Minister Sikorski powiedział m.in., że „w kwestii obrony Polski i Europy każdą próbę dezinformacji należy bezwzględnie zwalczać. Ale każdy dobry pomysł zasługuje na uwagę – niezależnie od barw politycznych jego autora. Interesujące były sugestie pana posła Michała Dworczyka dotyczące uproszczenia przepisów w zakresie pozyskiwania amunicji, obniżenia kosztów energii dla zakładów produkujących środki bojowe, a być może nawet łatwiejszego przyznawania koncesji na tego rodzaju produkcję mniejszym firmom prywatnym. Takie lekcje płyną z Ukrainy.”
Słowa Sikorskiego skomentował Sławomir Mentzen, kandydat konfederacji na prezydenta.
„Niesamowite. Trzy lata po wybuchu wojny przyszła im do głowy refleksja, że warto mieć przepisy umożliwiające powstawanie w Polsce fabryk amunicji. Nobla powinni za takie odkrycia dawać. Konfederacja już 5 lat temu zwracała na to uwagę, prezentowaliśmy nawet projekt ustawy” – napisał Mentzen na portalu X.
Niesamowite. Trzy lata po wybuchu wojny przyszła im do głowy refleksja, że warto mieć przepisy umożliwiające powstawanie w Polsce fabryk amunicji.
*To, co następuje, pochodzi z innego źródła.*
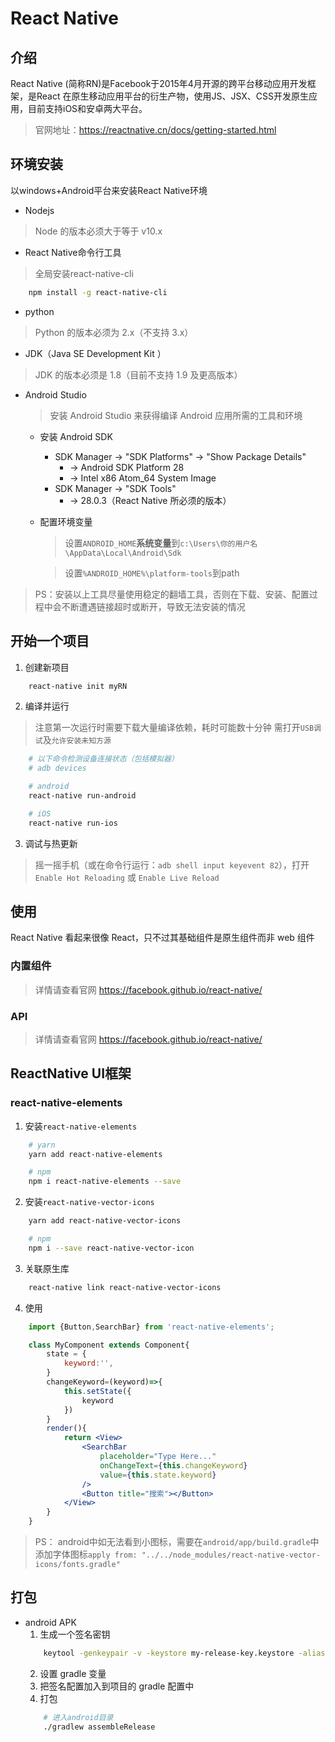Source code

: # React Native

## 介绍
React Native (简称RN)是Facebook于2015年4月开源的跨平台移动应用开发框架，是React 在原生移动应用平台的衍生产物，使用JS、JSX、CSS开发原生应用，目前支持iOS和安卓两大平台。
> 官网地址：https://reactnative.cn/docs/getting-started.html

## 环境安装
以windows+Android平台来安装React Native环境

* Nodejs
> Node 的版本必须大于等于 v10.x

* React Native命令行工具
> 全局安装react-native-cli
```bash
    npm install -g react-native-cli
```

* python
> Python 的版本必须为 2.x（不支持 3.x）

* JDK（Java SE Development Kit ）
> JDK 的版本必须是 1.8（目前不支持 1.9 及更高版本）

* Android Studio
    > 安装 Android Studio 来获得编译 Android 应用所需的工具和环境

    * 安装 Android SDK
        * SDK Manager -> "SDK Platforms" -> "Show Package Details"
            * -> Android SDK Platform 28
            * -> Intel x86 Atom_64 System Image
        * SDK Manager -> "SDK Tools"
            * -> 28.0.3（React Native 所必须的版本）
    * 配置环境变量
        > 设置`ANDROID_HOME`**系统变量**到`c:\Users\你的用户名\AppData\Local\Android\Sdk`
        
        > 设置`%ANDROID_HOME%\platform-tools`到path

> PS：安装以上工具尽量使用稳定的翻墙工具，否则在下载、安装、配置过程中会不断遭遇链接超时或断开，导致无法安装的情况

## 开始一个项目

1. 创建新项目
```bash
    react-native init myRN
```

2. 编译并运行
> 注意第一次运行时需要下载大量编译依赖，耗时可能数十分钟
> 需打开`USB调试`及`允许安装未知方源`

```bash
    # 以下命令检测设备连接状态（包括模拟器）
    # adb devices

    # android
    react-native run-android

    # iOS
    react-native run-ios
```

3. 调试与热更新
> 摇一摇手机（或在命令行运行：`adb shell input keyevent 82`），打开`Enable Hot Reloading` 或 `Enable Live Reload`


## 使用
React Native 看起来很像 React，只不过其基础组件是原生组件而非 web 组件

### 内置组件
> 详情请查看官网 https://facebook.github.io/react-native/

### API
> 详情请查看官网 https://facebook.github.io/react-native/


## ReactNative UI框架

### react-native-elements
1. 安装`react-native-elements`
```bash
    # yarn
    yarn add react-native-elements

    # npm
    npm i react-native-elements --save
```
2. 安装`react-native-vector-icons`
```bash
    yarn add react-native-vector-icons

    # npm
    npm i --save react-native-vector-icon
```
3. 关联原生库
```bash
    react-native link react-native-vector-icons
```

4. 使用
```jsx
    import {Button,SearchBar} from 'react-native-elements';

    class MyComponent extends Component{
        state = {
            keyword:'',
        }
        changeKeyword=(keyword)=>{
            this.setState({
                keyword
            })
        }
        render(){
            return <View>
                <SearchBar
                    placeholder="Type Here..."
                    onChangeText={this.changeKeyword}
                    value={this.state.keyword}
                />
                <Button title="搜索"></Button>
            </View>
        }
    }
```
>PS： android中如无法看到小图标，需要在`android/app/build.gradle`中添加字体图标`apply from: "../../node_modules/react-native-vector-icons/fonts.gradle"`

## 打包
* android APK
    1. 生成一个签名密钥
    ```bash
        keytool -genkeypair -v -keystore my-release-key.keystore -alias my-key-alias -keyalg RSA -keysize 2048 -validity 10000
    ```
    2. 设置 gradle 变量
    3. 把签名配置加入到项目的 gradle 配置中
    4. 打包
    ```bash
        # 进入android目录
        ./gradlew assembleRelease
    ```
Nobla powinni za takie odkrycia dawać.
Konfederacja już 5 lat temu zwracała na to uwagę, prezentowaliśmy nawet projekt ustawy. https://t.co/uLcD1OUckU
— Sławomir Mentzen (@SlawomirMentzen) April 23, 2025
Lata mijają a kolejne polskie rządy dbają tylko o to, żeby Polacy byli najbardziej rozbrojonym narodem w Europie. Nie mamy broni, nie produkujemy amunicji, rządy się chwalą ile to miliardów wydali na sprzęt, a realnie nie jesteśmy przygotowani na dłużej niż na trzy dni wojny.